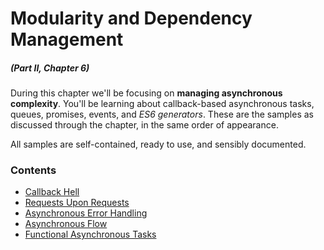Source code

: # Modularity and Dependency Management

##### _(Part II, Chapter 6)_

During this chapter we'll be focusing on **managing asynchronous complexity**. You'll be learning about callback-based asynchronous tasks, queues, promises, events, and _ES6 generators_. These are the samples as discussed through the chapter, in the same order of appearance.

All samples are self-contained, ready to use, and sensibly documented.

### Contents

- [Callback Hell](https://github.com/bevacqua/buildfirst/tree/master/ch06/01_callback-hell)
- [Requests Upon Requests](https://github.com/bevacqua/buildfirst/tree/master/ch06/02_requests-upon-requests)
- [Asynchronous Error Handling](https://github.com/bevacqua/buildfirst/tree/master/ch06/03_async-error-handling)
- [Asynchronous Flow](https://github.com/bevacqua/buildfirst/tree/master/ch06/04_async-flow)
- [Functional Asynchronous Tasks](https://github.com/bevacqua/buildfirst/tree/master/ch06/05_async-functional)
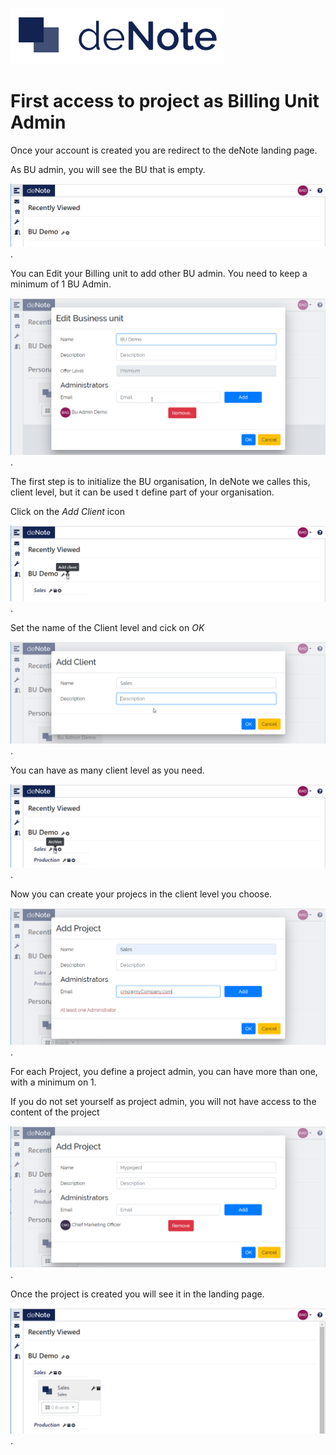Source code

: ![deNote Logo](./assets/images/denote-logo.png)

# First access to project as Billing Unit Admin

Once your account is created you are redirect to the deNote landing page.

As BU admin, you will see the BU that is empty.


![First Connection](./assets/images/new-bu-admin/bu-admin-01.png).

You can Edit your Billing unit to add other BU admin.
You need to keep a minimum of 1 BU Admin.

![Edit your Billing Unit](./assets/images/new-bu-admin/bu-admin-02.png).

The first step is to initialize the BU organisation, In deNote we calles this, client level, but it can be used t define part of your organisation.

Click on the *Add Client* icon

![Edit your Billing Unit](./assets/images/new-bu-admin/bu-admin-04.png).

Set the name of the Client level and cick on *OK*

![Edit your Billing Unit](./assets/images/new-bu-admin/bu-admin-03.png).

You can have as many client level as you need.

![Edit your Billing Unit](./assets/images/new-bu-admin/bu-admin-05.png).

Now you can create your projecs in the client level you choose.

![Edit your Billing Unit](./assets/images/new-bu-admin/bu-admin-07.png).

For each Project, you define a project admin, you can have more than one, with a minimum on 1.

If you do not set yourself as project admin, you will not have access to the content of the project

![Edit your Billing Unit](./assets/images/new-bu-admin/bu-admin-08.png).

Once the project is created you will see it in the landing page.

![Edit your Billing Unit](./assets/images/new-bu-admin/bu-admin-09.png).

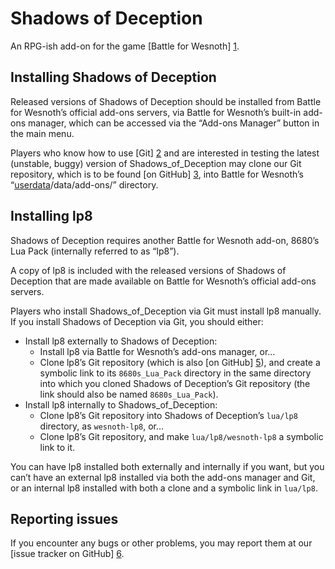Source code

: Shadows of Deception
================================================================================

An RPG-ish add-on for the game [Battle for Wesnoth] [1].

[1]: <https://www.wesnoth.org>


Installing Shadows of Deception
--------------------------------------------------------------------------------
Released versions of Shadows of Deception should be installed from Battle for Wesnoth’s
official add-ons servers, via Battle for Wesnoth’s built-in add-ons manager,
which can be accessed via the “Add-ons Manager” button in the main menu.

Players who know how to use [Git] [2] and are interested in testing the latest
(unstable, buggy) version of Shadows_of_Deception may clone our Git repository, which is to
be found [on GitHub] [3], into Battle for Wesnoth’s
“[userdata][4]/data/add-ons/” directory.

[2]: <http://www.git-scm.com>
[3]: <https://github.com/Vultraz/Shadows_of_Deception>
[4]: <http://wiki.wesnoth.org/EditingWesnoth#Where_is_my_user_data_directory.3F>


Installing lp8
--------------------------------------------------------------------------------
Shadows of Deception requires another Battle for Wesnoth add-on, 8680’s Lua Pack
(internally referred to as “lp8”).

A copy of lp8 is included with the released versions of Shadows of Deception that are made
available on Battle for Wesnoth’s official add-ons servers.

Players who install Shadows_of_Deception via Git must install lp8 manually. If you install
Shadows of Deception via Git, you should either:

* Install lp8 externally to Shadows of Deception:
  * Install lp8 via Battle for Wesnoth’s add-ons manager, or…
  * Clone lp8’s Git repository (which is also [on GitHub] [5]), and create a
    symbolic link to its `8680s_Lua_Pack` directory in the same directory into
    which you cloned Shadows of Deception’s Git repository (the link should also be named
    `8680s_Lua_Pack`).
* Install lp8 internally to Shadows_of_Deception:
  * Clone lp8’s Git repository into Shadows of Deception’s `lua/lp8` directory, as
    `wesnoth-lp8`, or…
  * Clone lp8’s Git repository, and make `lua/lp8/wesnoth-lp8` a symbolic link
    to it.

You can have lp8 installed both externally and internally if you want, but you
can’t have an external lp8 installed via both the add-ons manager and Git, or
an internal lp8 installed with both a clone and a symbolic link in `lua/lp8`.

[5]: <https://github.com/8573/wesnoth-lp8>


Reporting issues
--------------------------------------------------------------------------------
If you encounter any bugs or other problems, you may report them at our [issue
tracker on GitHub] [6].

[6]: <https://github.com/Vultraz/Shadows_of_Deception/issues>
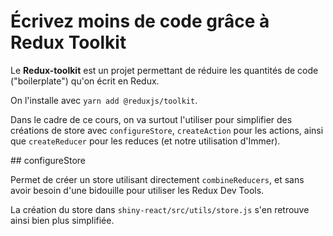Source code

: # Écrivez moins de code grâce à Redux Toolkit

Le **Redux-toolkit** est un projet permettant de réduire les quantités de code ("boilerplate") qu'on écrit en Redux.

On l'installe avec `yarn add @reduxjs/toolkit`.

Dans le cadre de ce cours, on va surtout l'utiliser pour simplifier des créations de store avec `configureStore`, `createAction` pour les actions, ainsi que `createReducer` pour les reduces (et notre utilisation d'Immer).

## configureStore

Permet de créer un store utilisant directement `combineReducers`, et sans avoir besoin d'une bidouille pour utiliser les Redux Dev Tools.

La création du store dans `shiny-react/src/utils/store.js` s'en retrouve ainsi bien plus simplifiée.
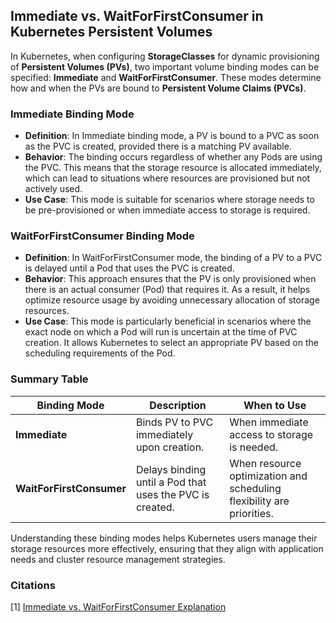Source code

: ## Immediate vs. WaitForFirstConsumer in Kubernetes Persistent Volumes

In Kubernetes, when configuring **StorageClasses** for dynamic provisioning of **Persistent Volumes (PVs)**, two important volume binding modes can be specified: **Immediate** and **WaitForFirstConsumer**. These modes determine how and when the PVs are bound to **Persistent Volume Claims (PVCs)**.

### Immediate Binding Mode

- **Definition**: In Immediate binding mode, a PV is bound to a PVC as soon as the PVC is created, provided there is a matching PV available.
- **Behavior**: The binding occurs regardless of whether any Pods are using the PVC. This means that the storage resource is allocated immediately, which can lead to situations where resources are provisioned but not actively used.
- **Use Case**: This mode is suitable for scenarios where storage needs to be pre-provisioned or when immediate access to storage is required.

### WaitForFirstConsumer Binding Mode

- **Definition**: In WaitForFirstConsumer mode, the binding of a PV to a PVC is delayed until a Pod that uses the PVC is created.
- **Behavior**: This approach ensures that the PV is only provisioned when there is an actual consumer (Pod) that requires it. As a result, it helps optimize resource usage by avoiding unnecessary allocation of storage resources.
- **Use Case**: This mode is particularly beneficial in scenarios where the exact node on which a Pod will run is uncertain at the time of PVC creation. It allows Kubernetes to select an appropriate PV based on the scheduling requirements of the Pod.

### Summary Table

| Binding Mode             | Description                                           | When to Use                               |
|--------------------------|-------------------------------------------------------|-------------------------------------------|
| **Immediate**            | Binds PV to PVC immediately upon creation.            | When immediate access to storage is needed. |
| **WaitForFirstConsumer** | Delays binding until a Pod that uses the PVC is created. | When resource optimization and scheduling flexibility are priorities. |

Understanding these binding modes helps Kubernetes users manage their storage resources more effectively, ensuring that they align with application needs and cluster resource management strategies.

### Citations
[1] [Immediate vs. WaitForFirstConsumer Explanation](https://ppl-ai-file-upload.s3.amazonaws.com/web/direct-files/9883156/b7cfe734-755f-4f85-96f1-f3567b3c38ad/paste.txt)
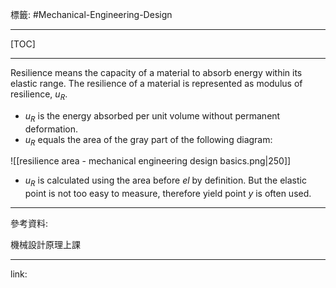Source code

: 標籤: #Mechanical-Engineering-Design 

---

[TOC]

---

Resilience means the capacity of a material to absorb energy within its elastic range. The resilience of a material is represented as modulus of resilience, $u_R$.

- $u_R$ is the energy absorbed per unit volume without permanent deformation.
- $u_R$ equals the area of the gray part of the following diagram:

![[resilience area - mechanical engineering design basics.png|250]]

- $u_R$ is calculated using the area before $el$ by definition. But the elastic point is not too easy to measure, therefore yield point $y$ is often used.

---

參考資料:

機械設計原理上課

---

link:

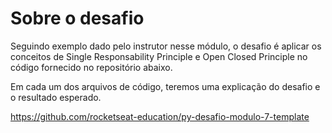 # Sobre o desafio

Seguindo exemplo dado pelo instrutor nesse módulo, o desafio é aplicar os conceitos de Single Responsability Principle e Open Closed Principle no código fornecido no repositório abaixo.

Em cada um dos arquivos de código, teremos uma explicação do desafio e o resultado esperado.

https://github.com/rocketseat-education/py-desafio-modulo-7-template
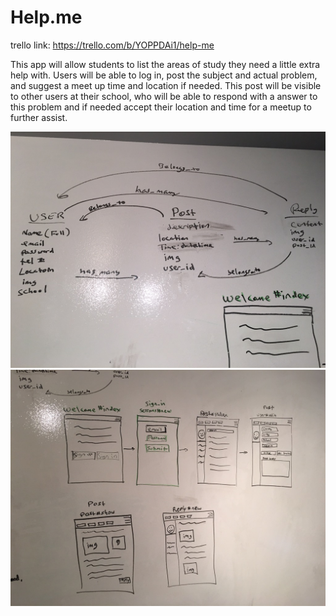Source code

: # Help.me

trello link: https://trello.com/b/YOPPDAi1/help-me

This app will allow students to list the areas of study they need a little extra help with. Users will be able to log in, post the subject and actual problem, and suggest a meet up time and location if needed. This post will be visible to other users at their school, who will be able to respond with a answer to this problem and if needed accept their location and time for a meetup to further assist.

![ERD](assets/erd_project_2.jpg)
![Wireframe](assets/wireframe_project_2.jpg)
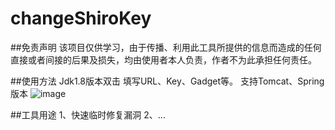 # changeShiroKey
##免责声明
该项目仅供学习，由于传播、利用此工具所提供的信息而造成的任何直接或者间接的后果及损失，均由使用者本人负责，作者不为此承担任何责任。

##使用方法
Jdk1.8版本双击
填写URL、Key、Gadget等。
支持Tomcat、Spring版本
![image](https://user-images.githubusercontent.com/51441052/204734862-173308bc-3f91-43f9-846b-469905e33868.png)

##工具用途
1、快速临时修复漏洞
2、...
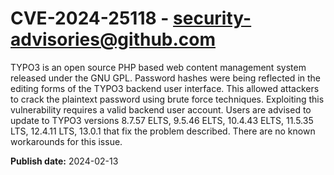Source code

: # CVE-2024-25118 - security-advisories@github.com

TYPO3 is an open source PHP based web content management system released under the GNU GPL. Password hashes were being reflected in the editing forms of the TYPO3 backend user interface. This allowed attackers to crack the plaintext password using brute force techniques. Exploiting this vulnerability requires a valid backend user account. Users are advised to update to TYPO3 versions 8.7.57 ELTS, 9.5.46 ELTS, 10.4.43 ELTS, 11.5.35 LTS, 12.4.11 LTS, 13.0.1 that fix the problem described. There are no known workarounds for this issue.

**Publish date:** 2024-02-13
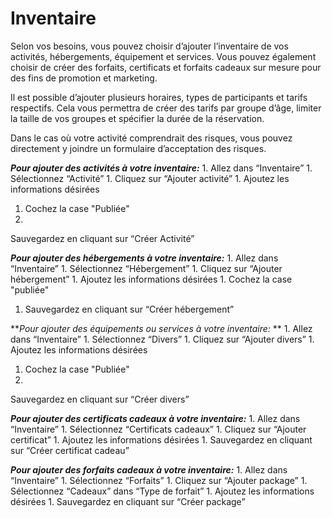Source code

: # Inventaire

Selon vos besoins, vous pouvez choisir d’ajouter l’inventaire de vos activités, hébergements, équipement et services. Vous pouvez également choisir de créer des forfaits, certificats et forfaits cadeaux sur mesure pour des fins de promotion et marketing. 

Il est possible d’ajouter plusieurs horaires, types de participants et tarifs respectifs. Cela vous permettra de créer des tarifs par groupe d’âge, limiter la taille de vos groupes et spécifier la durée de la réservation. 

Dans le cas où votre activité comprendrait des risques, vous pouvez directement y joindre un formulaire d’acceptation des risques. 

***Pour ajouter des activités à  votre inventaire:***
1. 
Allez dans “Inventaire” 
1. 
Sélectionnez “Activité” 
1. 
Cliquez sur “Ajouter activité”
1. 
Ajoutez les informations désirées
1. Cochez la case "Publiée"
1. 
Sauvegardez en cliquant sur “Créer Activité”

***Pour ajouter des hébergements à votre inventaire:***
1. 
Allez dans “Inventaire” 
1. 
Sélectionnez “Hébergement”
1. 
Cliquez sur “Ajouter hébergement”
1. 
Ajoutez les informations désirées
1. 
Cochez la case "publiée"
1. Sauvegardez en cliquant sur “Créer hébergement”

***Pour ajouter des équipements ou services à votre inventaire:* **
1. 
Allez dans “Inventaire” 
1. 
Sélectionnez  “Divers”
1. 
Cliquez sur “Ajouter divers”
1. 
Ajoutez les informations désirées 
1. Cochez la case "Publiée"
1. 
Sauvegardez en cliquant sur “Créer divers”

***Pour ajouter des certificats cadeaux à votre inventaire:***
1. 
Allez dans “Inventaire”
1. 
Sélectionnez “Certificats cadeaux”
1. 
Cliquez sur “Ajouter certificat” 
1. 
Ajoutez les informations désirées
1. 
Sauvegardez en cliquant sur “Créer certificat cadeau”

***Pour ajouter des forfaits cadeaux à votre inventaire:***
1. 
Allez dans “Inventaire”
1. 
Sélectionnez “Forfaits”
1. 
Cliquez sur “Ajouter package”
1. 
Sélectionnez “Cadeaux” dans “Type de forfait”
1. 
Ajoutez les informations désirées
1. 
Sauvegardez en cliquant sur “Créer package”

****

• _EXERCISE OBJECTIVE_
Using the data above, repeat exactly the lines that begin at the line with "- **Behavior**: This" and end at the line with "When to Use", both ends included.

• _WRITTEN REPLY_
- **Behavior**: This approach ensures that the PV is only provisioned when there is an actual consumer (Pod) that requires it. As a result, it helps optimize resource usage by avoiding unnecessary allocation of storage resources.
- **Use Case**: This mode is particularly beneficial in scenarios where the exact node on which a Pod will run is uncertain at the time of PVC creation. It allows Kubernetes to select an appropriate PV based on the scheduling requirements of the Pod.

### Summary Table

| Binding Mode             | Description                                           | When to Use                               |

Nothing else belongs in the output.